== WORK TO BE COMPLETED ==
The expected response consists solely of the lines from the line with "1. Build + test" through the last line of the material below, copied exactly.

== RAW DATA ==
■ ■ ■ ■
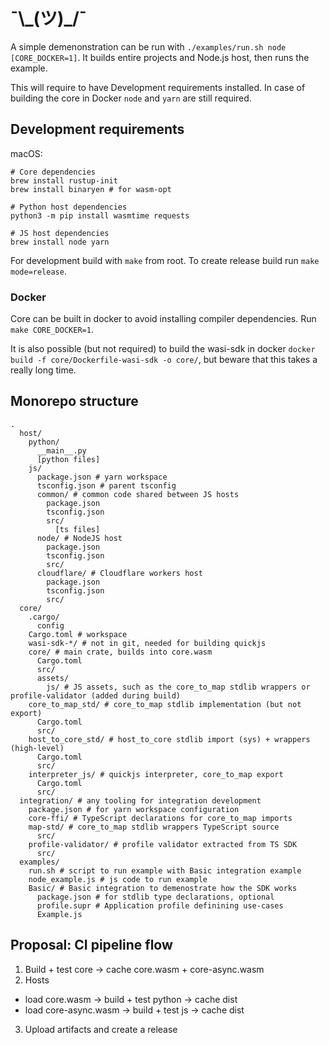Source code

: # ¯\\\_(ツ)\_/¯

A simple demenonstration can be run with `./examples/run.sh node [CORE_DOCKER=1]`. It builds entire projects and Node.js host, then runs the example.

This will require to have Development requirements installed. In case of building the core in Docker `node` and `yarn` are still required.

## Development requirements

macOS:
```
# Core dependencies
brew install rustup-init
brew install binaryen # for wasm-opt

# Python host dependencies
python3 -m pip install wasmtime requests

# JS host dependencies
brew install node yarn
```

For development build with `make` from root. To create release build run `make mode=release`.

### Docker

Core can be built in docker to avoid installing compiler dependencies. Run `make CORE_DOCKER=1`.

It is also possible (but not required) to build the wasi-sdk in docker `docker build -f core/Dockerfile-wasi-sdk -o core/`, but beware that this takes a really long time.

## Monorepo structure

```shell
.
  host/
    python/
      __main__.py
      [python files]
    js/
      package.json # yarn workspace
      tsconfig.json # parent tsconfig
      common/ # common code shared between JS hosts
        package.json
        tsconfig.json
        src/
          [ts files]
      node/ # NodeJS host
        package.json
        tsconfig.json
        src/
      cloudflare/ # Cloudflare workers host
        package.json
        tsconfig.json
        src/
  core/
    .cargo/
      config
    Cargo.toml # workspace
    wasi-sdk-*/ # not in git, needed for building quickjs
    core/ # main crate, builds into core.wasm
      Cargo.toml
      src/
      assets/
        js/ # JS assets, such as the core_to_map stdlib wrappers or profile-validator (added during build)
    core_to_map_std/ # core_to_map stdlib implementation (but not export)
      Cargo.toml
      src/
    host_to_core_std/ # host_to_core stdlib import (sys) + wrappers (high-level)
      Cargo.toml
      src/
    interpreter_js/ # quickjs interpreter, core_to_map export
      Cargo.toml
      src/
  integration/ # any tooling for integration development
    package.json # for yarn workspace configuration
    core-ffi/ # TypeScript declarations for core_to_map imports
    map-std/ # core_to_map stdlib wrappers TypeScript source
      src/
    profile-validator/ # profile validator extracted from TS SDK
      src/
  examples/
    run.sh # script to run example with Basic integration example
    node_example.js # js code to run example
    Basic/ # Basic integration to demenostrate how the SDK works
      package.json # for stdlib type declarations, optional
      profile.supr # Application profile definining use-cases
      Example.js
```

## Proposal: CI pipeline flow

1. Build + test core -> cache core.wasm + core-async.wasm
2. Hosts
  - load core.wasm -> build + test python -> cache dist
  - load core-async.wasm -> build + test js -> cache dist
3. Upload artifacts and create a release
■ ■ ■ ■
== ANSWER SPACE ==
1. Build + test core -> cache core.wasm + core-async.wasm
2. Hosts
  - load core.wasm -> build + test python -> cache dist
  - load core-async.wasm -> build + test js -> cache dist
3. Upload artifacts and create a release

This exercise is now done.